_RECORDS SHOWN_:
▬▬▬▬▬▬▬▬▬▬
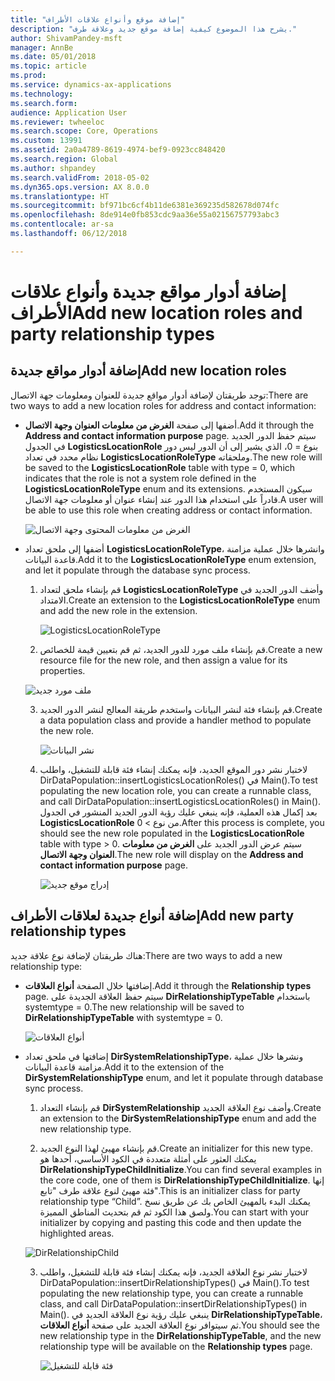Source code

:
 ```yaml
---
title: "إضافة موقع وأنواع علاقات الأطراف"
description: "يشرح هذا الموضوع كيفية إضافة موقع جديد وعلاقة طرف."
author: ShivamPandey-msft
manager: AnnBe
ms.date: 05/01/2018
ms.topic: article
ms.prod: 
ms.service: dynamics-ax-applications
ms.technology: 
ms.search.form: 
audience: Application User
ms.reviewer: twheeloc
ms.search.scope: Core, Operations
ms.custom: 13991
ms.assetid: 2a0a4789-8619-4974-bef9-0923cc848420
ms.search.region: Global
ms.author: shpandey
ms.search.validFrom: 2018-05-02
ms.dyn365.ops.version: AX 8.0.0
ms.translationtype: HT
ms.sourcegitcommit: bf971bc6cf4b11de6381e369235d582678d074fc
ms.openlocfilehash: 8de914e0fb853cdc9aa36e55a02156757793abc3
ms.contentlocale: ar-sa
ms.lasthandoff: 06/12/2018

---
```


# <a name="add-new-location-roles-and-party-relationship-types"></a><span data-ttu-id="89740-103">إضافة أدوار مواقع جديدة وأنواع علاقات الأطراف</span><span class="sxs-lookup"><span data-stu-id="89740-103">Add new location roles and party relationship types</span></span> 

## <a name="add-new-location-roles"></a><span data-ttu-id="89740-104">إضافة أدوار مواقع جديدة</span><span class="sxs-lookup"><span data-stu-id="89740-104">Add new location roles</span></span>

<span data-ttu-id="89740-105">توجد طريقتان لإضافة أدوار مواقع جديدة للعنوان ومعلومات جهة الاتصال:</span><span class="sxs-lookup"><span data-stu-id="89740-105">There are two ways to add a new location roles for address and contact information:</span></span>

-  <span data-ttu-id="89740-106">أضفها إلى صفحة **‏‫الغرض من معلومات العنوان وجهة الاتصال‬**.</span><span class="sxs-lookup"><span data-stu-id="89740-106">Add it through the **Address and contact information purpose** page.</span></span> <span data-ttu-id="89740-107">سيتم حفظ الدور الجديد في الجدول **LogisticsLocationRole** بنوع = 0، الذي يشير إلى أن الدور ليس دور نظام محدد في تعداد **LogisticsLocationRoleType** وملحقاته.</span><span class="sxs-lookup"><span data-stu-id="89740-107">The new role will be saved to the **LogisticsLocationRole** table with type = 0, which indicates that the role is not a system role defined in the **LogisticsLocationRoleType** enum and its extensions.</span></span> <span data-ttu-id="89740-108">سيكون المستخدم قادراً على استخدام هذا الدور عند إنشاء عنوان أو معلومات جهة الاتصال.</span><span class="sxs-lookup"><span data-stu-id="89740-108">A user will be able to use this role when creating address or contact information.</span></span>

    ![الغرض من معلومات المحتوى وجهة الاتصال](media/Address-Contact.PNG)

-  <span data-ttu-id="89740-110">أضفها إلى ملحق تعداد **LogisticsLocationRoleType**، وانشرها خلال عملية مزامنة قاعدة البيانات.</span><span class="sxs-lookup"><span data-stu-id="89740-110">Add it to the **LogisticsLocationRoleType** enum extension, and let it populate through the database sync process.</span></span>

    1.  <span data-ttu-id="89740-111">قم بإنشاء ملحق لتعداد **LogisticsLocationRoleType** وأضف الدور الجديد في الامتداد.</span><span class="sxs-lookup"><span data-stu-id="89740-111">Create an extension to the **LogisticsLocationRoleType** enum and add the new role in the extension.</span></span> 
  
        ![LogisticsLocationRoleType](media/Logistics.PNG)

    2. <span data-ttu-id="89740-113">قم بإنشاء ملف مورد للدور الجديد، ثم قم بتعيين قيمة للخصائص.</span><span class="sxs-lookup"><span data-stu-id="89740-113">Create a new resource file for the new role, and then assign a value for its properties.</span></span>
     
     ![ملف مورد جديد](media/Resource.PNG)
        
    3.  <span data-ttu-id="89740-115">قم بإنشاء فئة لنشر البيانات واستخدم طريقة المعالج لنشر الدور الجديد.</span><span class="sxs-lookup"><span data-stu-id="89740-115">Create a data population class and provide a handler method to populate the new role.</span></span> 

        ![نشر البيانات](media/Dirdata.PNG)

    4.  <span data-ttu-id="89740-117">لاختبار نشر دور الموقع الجديد، فإنه يمكنك إنشاء فئة قابلة للتشغيل، واطلب DirDataPopulation::insertLogisticsLocationRoles() في Main().</span><span class="sxs-lookup"><span data-stu-id="89740-117">To test populating the new location role, you can create a runnable class, and call DirDataPopulation::insertLogisticsLocationRoles() in Main().</span></span> <span data-ttu-id="89740-118">بعد إكمال هذه العملية، فإنه ينبغي عليك رؤية الدور الجديد المنشور في الجدول **LogisticsLocationRole** من نوع \> 0.</span><span class="sxs-lookup"><span data-stu-id="89740-118">After this process is complete, you should see the new role populated in the **LogisticsLocationRole** table with type \> 0.</span></span> <span data-ttu-id="89740-119">سيتم عرض الدور الجديد على **‏‫الغرض من معلومات العنوان وجهة الاتصال‬**.</span><span class="sxs-lookup"><span data-stu-id="89740-119">The new role will display on the **Address and contact information purpose** page.</span></span>

        ![إدراج موقع جديد](media/InsertNewLocation.PNG)

## <a name="add-new-party-relationship-types"></a><span data-ttu-id="89740-121">إضافة أنواع جديدة لعلاقات الأطراف</span><span class="sxs-lookup"><span data-stu-id="89740-121">Add new party relationship types</span></span> 

<span data-ttu-id="89740-122">هناك طريقتان لإضافة نوع علاقة جديد:</span><span class="sxs-lookup"><span data-stu-id="89740-122">There are two ways to add a new relationship type:</span></span>

-   <span data-ttu-id="89740-123">إضافتها خلال الصفحة **أنواع العلاقات**.</span><span class="sxs-lookup"><span data-stu-id="89740-123">Add it through the **Relationship types** page.</span></span> <span data-ttu-id="89740-124">سيتم حفظ العلاقة الجديدة على **DirRelationshipTypeTable** باستخدام systemtype = 0.</span><span class="sxs-lookup"><span data-stu-id="89740-124">The new relationship will be saved to **DirRelationshipTypeTable** with systemtype = 0.</span></span>

    ![أنواع العلاقات](media/Relationship.PNG)

-  <span data-ttu-id="89740-126">إضافتها في ملحق تعداد **DirSystemRelationshipType**، ونشرها خلال عملية مزامنة قاعدة البيانات.</span><span class="sxs-lookup"><span data-stu-id="89740-126">Add it to the extension of the **DirSystemRelationshipType** enum, and let it populate through database sync process.</span></span>

    1.  <span data-ttu-id="89740-127">قم بإنشاء التعداد **DirSystemRelationship** وأضف نوع العلاقة الجديد.</span><span class="sxs-lookup"><span data-stu-id="89740-127">Create an extension to the **DirSystemRelationshipType** enum and add the new relationship type.</span></span>

    2. <span data-ttu-id="89740-128">قم بإنشاء مهيئ لهذا النوع الجديد.</span><span class="sxs-lookup"><span data-stu-id="89740-128">Create an initializer for this new type.</span></span> <span data-ttu-id="89740-129">يمكنك العثور على أمثلة متعددة في الكود الأساسي، أحدها هو **DirRelationshipTypeChildInitialize**.</span><span class="sxs-lookup"><span data-stu-id="89740-129">You can find several examples in the core code, one of them is  **DirRelationshipTypeChildInitialize**.</span></span> <span data-ttu-id="89740-130">إنها فئة مهيئ لنوع علاقة طرف "تابع".</span><span class="sxs-lookup"><span data-stu-id="89740-130">This is an initializer class for party relationship type “Child”.</span></span> <span data-ttu-id="89740-131">يمكنك البدء بالمهيئ الخاص بك عن طريق نسخ ولصق هذا الكود ثم قم بتحديث المناطق المميزة.</span><span class="sxs-lookup"><span data-stu-id="89740-131">You can start with your initializer by copying and pasting this code and then update the highlighted areas.</span></span>
    
    ![DirRelationshipChild](media/DirRelationship.PNG)

    3.  <span data-ttu-id="89740-133">لاختبار نشر نوع العلاقة الجديد، فإنه يمكنك إنشاء فئة قابلة للتشغيل، واطلب DirDataPopulation::insertDirRelationshipTypes() في Main().</span><span class="sxs-lookup"><span data-stu-id="89740-133">To test populating the new relationship type, you can create a runnable class, and call DirDataPopulation::insertDirRelationshipTypes() in Main().</span></span> <span data-ttu-id="89740-134">ينبغي عليك رؤية نوع العلاقة الجديد في **DirRelationshipTypeTable**، ثم سيتوافر نوع العلاقة الجديد على صفحة **أنواع العلاقات**.</span><span class="sxs-lookup"><span data-stu-id="89740-134">You should see the new relationship type in the **DirRelationshipTypeTable**, and the new relationship type will be available on the **Relationship types** page.</span></span>

        ![فئة قابلة للتشغيل](media/Runnable.PNG)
▬▬▬▬▬▬▬▬▬▬
_DESCRIPTION OF THE TASK_:
Among the records, count every line where "author" appears. Reply with the total alone.

_THE ANSWER_:
2